#### Exercise description
Say how many of the lines below include the word "other". Only the number should be given.

(Stored data)
Start of Block

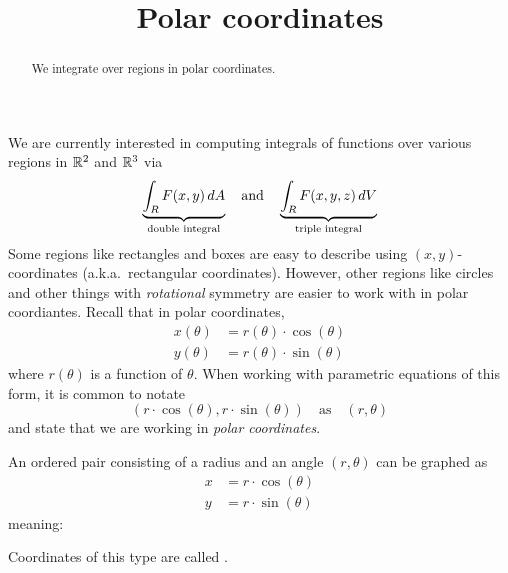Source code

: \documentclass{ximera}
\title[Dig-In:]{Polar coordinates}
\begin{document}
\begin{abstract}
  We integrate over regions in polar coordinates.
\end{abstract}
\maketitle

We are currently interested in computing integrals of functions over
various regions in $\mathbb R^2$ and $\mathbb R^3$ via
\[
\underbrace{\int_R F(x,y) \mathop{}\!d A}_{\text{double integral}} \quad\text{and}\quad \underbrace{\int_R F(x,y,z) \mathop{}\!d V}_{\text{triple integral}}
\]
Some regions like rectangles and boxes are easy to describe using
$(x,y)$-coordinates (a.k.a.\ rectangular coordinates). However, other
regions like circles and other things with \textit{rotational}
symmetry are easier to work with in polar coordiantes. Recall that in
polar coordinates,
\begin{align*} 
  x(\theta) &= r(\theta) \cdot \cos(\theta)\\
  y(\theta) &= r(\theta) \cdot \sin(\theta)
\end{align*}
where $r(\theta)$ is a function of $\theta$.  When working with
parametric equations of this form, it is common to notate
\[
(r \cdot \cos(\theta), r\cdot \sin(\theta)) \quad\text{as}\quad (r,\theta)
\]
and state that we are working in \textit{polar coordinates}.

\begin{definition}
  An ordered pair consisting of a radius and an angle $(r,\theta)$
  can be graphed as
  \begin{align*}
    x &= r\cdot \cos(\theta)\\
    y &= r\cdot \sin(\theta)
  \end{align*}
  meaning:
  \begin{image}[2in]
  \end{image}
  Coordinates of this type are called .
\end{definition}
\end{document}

End of Block
Start of Block

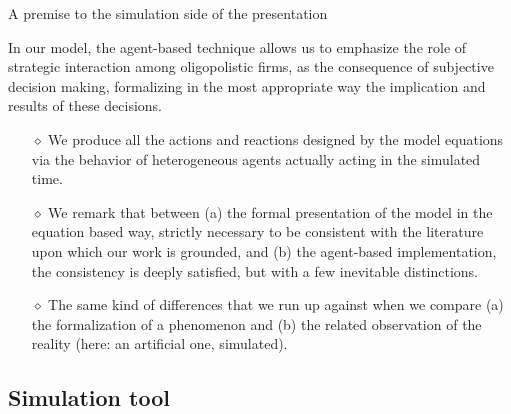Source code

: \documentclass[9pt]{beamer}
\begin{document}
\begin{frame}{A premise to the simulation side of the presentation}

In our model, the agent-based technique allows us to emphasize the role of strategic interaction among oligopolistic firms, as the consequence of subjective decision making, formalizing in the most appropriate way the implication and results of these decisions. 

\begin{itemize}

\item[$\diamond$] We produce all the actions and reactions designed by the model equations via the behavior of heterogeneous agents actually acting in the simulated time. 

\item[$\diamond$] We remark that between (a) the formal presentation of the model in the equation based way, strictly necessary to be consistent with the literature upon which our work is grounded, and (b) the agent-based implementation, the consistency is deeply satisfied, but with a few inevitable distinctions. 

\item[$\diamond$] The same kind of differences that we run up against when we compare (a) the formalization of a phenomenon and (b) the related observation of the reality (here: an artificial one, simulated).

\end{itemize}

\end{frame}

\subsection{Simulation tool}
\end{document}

End of Block
Start of Block

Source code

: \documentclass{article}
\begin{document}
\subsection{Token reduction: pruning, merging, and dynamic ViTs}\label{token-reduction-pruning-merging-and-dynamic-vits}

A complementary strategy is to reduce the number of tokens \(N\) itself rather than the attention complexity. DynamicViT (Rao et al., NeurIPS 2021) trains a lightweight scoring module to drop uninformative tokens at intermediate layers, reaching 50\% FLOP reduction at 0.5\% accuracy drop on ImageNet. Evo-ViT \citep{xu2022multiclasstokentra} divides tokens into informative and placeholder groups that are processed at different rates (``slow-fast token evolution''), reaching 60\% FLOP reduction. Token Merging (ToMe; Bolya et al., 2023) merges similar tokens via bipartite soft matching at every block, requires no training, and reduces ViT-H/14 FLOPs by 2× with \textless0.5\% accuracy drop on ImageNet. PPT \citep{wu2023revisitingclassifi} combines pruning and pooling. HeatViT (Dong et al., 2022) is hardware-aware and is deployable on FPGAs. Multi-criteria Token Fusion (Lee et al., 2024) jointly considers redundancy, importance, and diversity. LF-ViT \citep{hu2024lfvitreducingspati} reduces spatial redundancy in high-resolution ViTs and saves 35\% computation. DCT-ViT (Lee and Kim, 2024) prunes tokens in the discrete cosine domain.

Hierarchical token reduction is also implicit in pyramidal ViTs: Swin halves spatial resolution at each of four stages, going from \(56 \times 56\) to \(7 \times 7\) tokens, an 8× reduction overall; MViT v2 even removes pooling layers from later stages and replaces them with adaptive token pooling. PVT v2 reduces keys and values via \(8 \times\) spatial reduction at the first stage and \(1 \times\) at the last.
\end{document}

End of Block

#### Task result
2